In daylight, however, its commercial heart pulsed bravely if erratically. As the newspapers hailed 'the end of recession', the manager of Gambly's High Street toyshop felt people 'are still holding back on spending money', but took heart from the fact that a new Action Man generation was on the shelves. This boys' doll cost pounds 4.99 before it went out of fashion 10 years ago. Now rejuvenated and re- equipped since the Gulf war, 'Action Man' squares up nowadays at pounds 14.99.

Yet, further along the street, Pickford's Travel reported steady business, and at Fads home decoration store, the manager said sales of wallpaper and paint had 'picked up a little bit'. He believed that even the unemployed made sacrifices in order to redecorate and brighten their lives. At the same time, on the industrial estate, August Systems has ridden out the recession effortlessly. Specialising in hi-tech safety systems for the oil and nuclear industries, its turnover five years ago was pounds 750,000. Last year it was more than pounds 13m.

At the Crawley office of Touche Ross, chartered accounts and corporate finance consultants, Martyn Vernon-Smith said: 'I think people are just beginning to talk in a slightly more positive way. One or two are making inquiries about business opportunties and future expansion. I'm hoping the momentum will continue through the summer and not fall away as it did a year ago.'

Crawley originally was based on three small agricultural communities in which an early Saxon church and an Elizabethan hotel survived. It is now building its 13th neighbourhood, Maidenbower, expected to lift the population to 100,000 by early next century. Of a planned 3,500 homes, 700 have gone up, and custom is slow. But, said the woman in the office of Bryant Homes, 'we are now getting the prices we ask'.

Crawley's proudest landmark is the County Mall, opened a year ago to attract shoppers from as far away as Brighton, Horsham and Worthing.
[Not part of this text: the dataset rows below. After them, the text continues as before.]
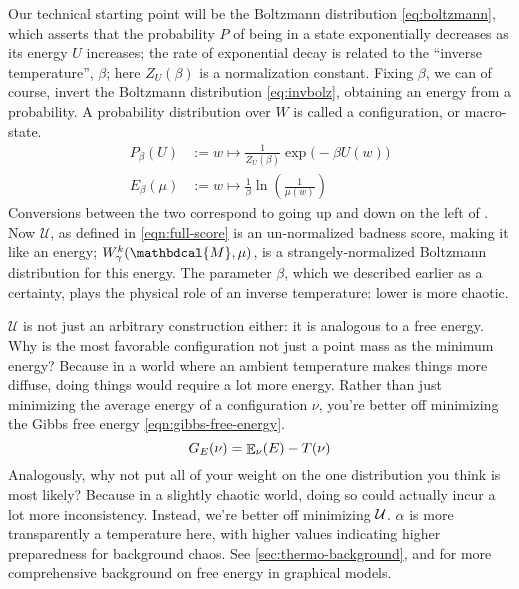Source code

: \documentclass{article}
\theoremstyle{plain}
\theoremstyle{definition}
\theoremstyle{remark}
\let\H\relax
\DeclareMathOperator{\H}{\mathrm{H}} %
\DeclareMathOperator*{\E}{\mathbb{E}} %
\newcommand{\dg}[1]{\mathbdcal{#1}}
\numberwithin{equation}{section}
\begin{document}
Our technical starting point will be the Boltzmann distribution \eqref{eq:boltzmann}, which asserts that the probability $P$ of being in a state exponentially decreases as its energy $U$ increases; the rate of exponential decay is related to the ``inverse temperature'', $\beta$; here $Z_U(\beta)$ is a normalization constant. Fixing $\beta$, we can of course, invert the Boltzmann distribution \eqref{eq:invbolz}, obtaining an energy from a probability. A probability distribution over $W$ is called a configuration, or macro-state.
\begin{align}
 P_{\beta}(U) &:= w \mapsto  \frac{1}{Z_U(\beta)}\exp\Big(-\beta U(w)\Big) \label{eq:boltzmann} \\
	E_{\beta}(\mu) &:= w \mapsto \frac{1}{\beta} \ln \left(\frac{1}{\mu(w)}\right) \label{eq:invbolz}
\end{align}
Conversions between the two correspond to going up and down on the left of . 
Now $\mathcal U$, as defined in \eqref{eqn:full-score} is an un-normalized badness score, making it like an energy; $W^k_\gamma(\dg M, \mu)$, is a strangely-normalized Boltzmann distribution for this energy. The parameter $\beta$, which we described earlier as a certainty, plays the physical role of an inverse temperature: lower is more chaotic. 

$\mathcal U$ is not just an arbitrary construction either: it is analogous to a free energy. Why is the most favorable configuration not just a point mass as the minimum energy? Because in a world where an ambient temperature makes things more diffuse, doing things would require a lot more energy. Rather than just minimizing the average energy of a configuration $\nu$, you're better off minimizing the Gibbs free energy \eqref{eqn:gibbs-free-energy}. 
\begin{equation}
	G_E(\nu) = {\E}_\nu( E )  - T \H(\nu) \label{eqn:gibbs-free-energy}
\end{equation}
Analogously, why not put all of your weight on the one distribution you think is most likely? Because in a slightly chaotic world, doing so could actually incur a lot more inconsistency. Instead, we're better off minimizing $\cal U$. $\alpha$ is more transparently a temperature here, with higher values indicating higher preparedness for background chaos. 
%
See \ref{sec:thermo-background}, and
	\cite{bethe,friston2009free} for more comprehensive background
	on free energy 
in graphical models.
\end{document}
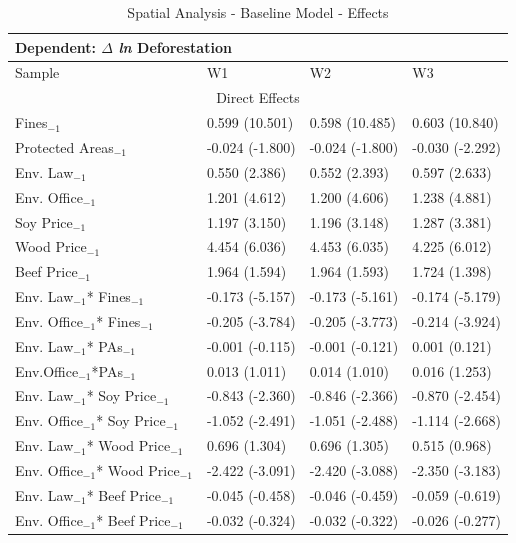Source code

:     \begin{table}[htpb!]
\caption{Spatial Analysis - Baseline Model - Effects}
\footnotesize
\centering
       \begin{tabularx}{0.8\textwidth}{l XXX}
     \hline
     \hline
        \multicolumn{4}{l}{Dependent: $\Delta$ \textit{ln} Deforestation}\\ 
        \hline
    Sample & W1 & W2 & W3 \\
        \hline
    \multicolumn{4}{c}{Direct Effects} \\ 
    \hline
    Fines$_{-1}$ & 0.599 (10.501) & 0.598 (10.485) & 0.603 (10.840)\\
    Protected Areas$_{-1}$& -0.024 (-1.800) & -0.024 (-1.800) & -0.030 (-2.292)\\
    Env. Law$_{-1}$ & 0.550 (2.386) & 0.552 (2.393) & 0.597 (2.633)\\
    Env. Office$_{-1}$ & 1.201 (4.612) & 1.200 (4.606) & 1.238 (4.881)\\
    Soy Price$_{-1}$ & 1.197 (3.150) & 1.196 (3.148) & 1.287 (3.381)\\
    Wood Price$_{-1}$ & 4.454 (6.036) & 4.453 (6.035) & 4.225 (6.012)\\
    Beef Price$_{-1}$ & 1.964 (1.594) & 1.964 (1.593) & 1.724 (1.398)\\
    Env. Law$_{-1}$* Fines$_{-1}$ & -0.173 (-5.157) & -0.173 (-5.161) & -0.174 (-5.179)\\
    Env. Office$_{-1}$* Fines$_{-1}$ & -0.205 (-3.784) & -0.205 (-3.773) & -0.214 (-3.924)\\
    Env. Law$_{-1}$* PAs$_{-1}$	& -0.001 (-0.115) & -0.001 (-0.121) & 0.001 (0.121)\\
    Env.Office$_{-1}$*PAs$_{-1}$ & 0.013 (1.011) & 0.014 (1.010) & 0.016 (1.253)\\
    Env. Law$_{-1}$* Soy Price$_{-1}$& -0.843 (-2.360) & -0.846 (-2.366) & -0.870 (-2.454)\\
    Env. Office$_{-1}$* Soy Price$_{-1}$ & -1.052 (-2.491) & -1.051 (-2.488) & -1.114 (-2.668)\\
    Env. Law$_{-1}$* Wood Price$_{-1}$ & 0.696 (1.304) & 0.696 (1.305) & 0.515 (0.968)\\
    Env. Office$_{-1}$* Wood Price$_{-1}$ & -2.422 (-3.091) & -2.420 (-3.088) & -2.350 (-3.183)\\
    Env. Law$_{-1}$* Beef Price$_{-1}$ & -0.045 (-0.458) & -0.046 (-0.459) & -0.059 (-0.619)\\
    Env. Office$_{-1}$* Beef Price$_{-1}$ & -0.032 (-0.324) & -0.032 (-0.322) & -0.026 (-0.277) \\

\end{tabularx}
\end{table}
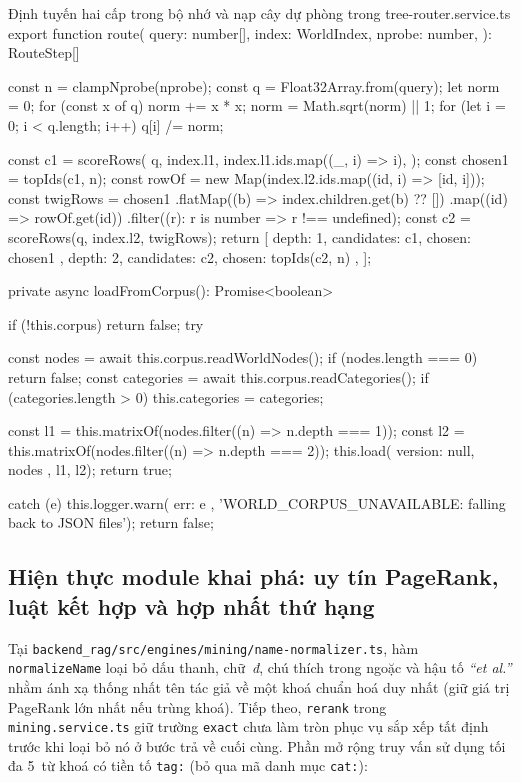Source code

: \begin{tsbox}{Định tuyến hai cấp trong bộ nhớ và nạp cây dự phòng trong tree-router.service.ts}
export function route(
  query: number[],
  index: WorldIndex,
  nprobe: number,
): RouteStep[] {
  const n = clampNprobe(nprobe);
  const q = Float32Array.from(query);
  let norm = 0;
  for (const x of q) norm += x * x;
  norm = Math.sqrt(norm) || 1;
  for (let i = 0; i < q.length; i++) q[i] /= norm;

  const c1 = scoreRows(
    q,
    index.l1,
    index.l1.ids.map((_, i) => i),
  );
  const chosen1 = topIds(c1, n);
  const rowOf = new Map(index.l2.ids.map((id, i) => [id, i]));
  const twigRows = chosen1
    .flatMap((b) => index.children.get(b) ?? [])
    .map((id) => rowOf.get(id))
    .filter((r): r is number => r !== undefined);
  const c2 = scoreRows(q, index.l2, twigRows);
  return [
    { depth: 1, candidates: c1, chosen: chosen1 },
    { depth: 2, candidates: c2, chosen: topIds(c2, n) },
  ];
}

private async loadFromCorpus(): Promise<boolean> {
  if (!this.corpus) return false;
  try {
    const { nodes } = await this.corpus.readWorldNodes();
    if (nodes.length === 0) return false;
    const categories = await this.corpus.readCategories();
    if (categories.length > 0) this.categories = categories;

    const l1 = this.matrixOf(nodes.filter((n) => n.depth === 1));
    const l2 = this.matrixOf(nodes.filter((n) => n.depth === 2));
    this.load({ version: null, nodes }, l1, l2);
    return true;
  } catch (e) {
    this.logger.warn({ err: e }, 'WORLD_CORPUS_UNAVAILABLE: falling back to JSON files');
    return false;
  }
}
\end{tsbox}

\subsection{Hiện thực module khai phá: uy tín PageRank, luật kết hợp và hợp nhất thứ hạng}
\label{subsec:khai-pha-xep-hang}

Tại \texttt{backend\_\allowbreak{}rag/\allowbreak{}src/\allowbreak{}engines/\allowbreak{}mining/\allowbreak{}name-\allowbreak{}normalizer.\allowbreak{}ts}, hàm \texttt{normalizeName} loại bỏ dấu thanh, chữ~\textit{đ}, chú thích trong ngoặc và hậu tố \textit{``et al.''} nhằm ánh xạ thống nhất tên tác giả về một khoá chuẩn hoá duy nhất (giữ giá trị PageRank lớn nhất nếu trùng khoá). Tiếp theo, \texttt{rerank} trong \texttt{mining.\allowbreak{}service.\allowbreak{}ts} giữ trường \texttt{exact} chưa làm tròn phục vụ sắp xếp tất định trước khi loại bỏ nó ở bước trả về cuối cùng. Phần mở rộng truy vấn sử dụng tối đa 5~từ khoá có tiền tố \texttt{tag:} (bỏ qua mã danh mục \texttt{cat:}):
Travelling up and down the escalators of this glittering place suggests that the recession has indeed faded. Chris Hord, assistant manager of Thornton's, was selling 18 per cent more chocolates than a year ago - 'Things are looking up'. Hans Wustefeld, Dutch-born manager of the mall, said 85 per cent of his floorspace has been let. 'There is renewed confidence, but people are spending more wisely. There's less impulse buying.'

Two weeks ago, a Pie, Mash and Stewed Eel restaurant opened on Orchard Street. At pounds 1.25 a meal, it has been a great success - better even than a thriving Thai restaurant which opened on High Street six months ago.

Perhaps these isolated successes should not be accorded too much significance. Headlines such as 'Industry Turns the Corner' cannot disguise Crawley's predicament. Dan-Air, British Island Holidays and Air Europe have gone from Gatwick - not to mention the 'knock- ons'among the in-flight catering and cleaning firms. Duracell moved its production to the Continent (while retaining administrative headquarters in Crawley). Other manufacturing companies have also moved.

There is no post-recession euphoria on Queens Square, where a stroll revealed new flags of distress: sales of CDs at Woolworths, 10 per cent off children's clothing at Littlewoods, a 'camera price crash' at Dixon's, pounds 5 vouchers for Mansfield shoes, 'crazy summer sale' at Sport and Ski, free credit everywhere - and not a few empty shops.